Would you copy out each line of the records below that includes the word "comme"?
.....
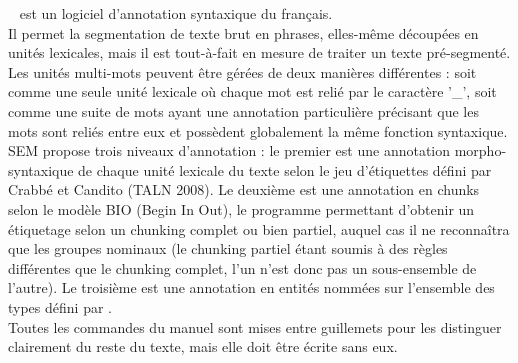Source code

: \documentclass[manual-fr.tex]{subfiles}
\begin{document}
\SEMFull\ \cite{Tellier_demo2012} est un logiciel d'annotation syntaxique du français.\\

Il permet la segmentation de texte brut en phrases, elles-même découpées en unités lexicales, mais il est tout-à-fait en mesure de traiter un texte
pré-segmenté. Les unités multi-mots peuvent être gérées de deux manières différentes : soit comme une seule unité lexicale où chaque mot est relié
par le caractère '\_', soit comme une suite de mots ayant une annotation particulière précisant que les mots sont reliés entre eux et possèdent
globalement la même fonction syntaxique.\\

SEM propose trois niveaux d'annotation : le premier est une annotation morpho-syntaxique de chaque unité lexicale du texte selon le jeu
d'étiquettes défini par Crabbé et Candito (TALN 2008). Le deuxième est une annotation en chunks selon le modèle BIO (Begin In Out), le programme
permettant d'obtenir un étiquetage selon un chunking complet ou bien partiel, auquel cas il ne reconnaîtra que les groupes nominaux (le chunking
partiel étant soumis à des règles différentes que le chunking complet, l'un n'est donc pas un sous-ensemble de l'autre). Le troisième est une annotation en entités nommées sur l'ensemble des types défini par \cite{sagot2012annotation}.\\

Toutes les commandes du manuel sont mises entre guillemets pour les distinguer clairement du reste du texte, mais elle doit être écrite sans eux.
\end{document}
.....
Written reply:
pré-segmenté. Les unités multi-mots peuvent être gérées de deux manières différentes : soit comme une seule unité lexicale où chaque mot est relié
par le caractère '\_', soit comme une suite de mots ayant une annotation particulière précisant que les mots sont reliés entre eux et possèdent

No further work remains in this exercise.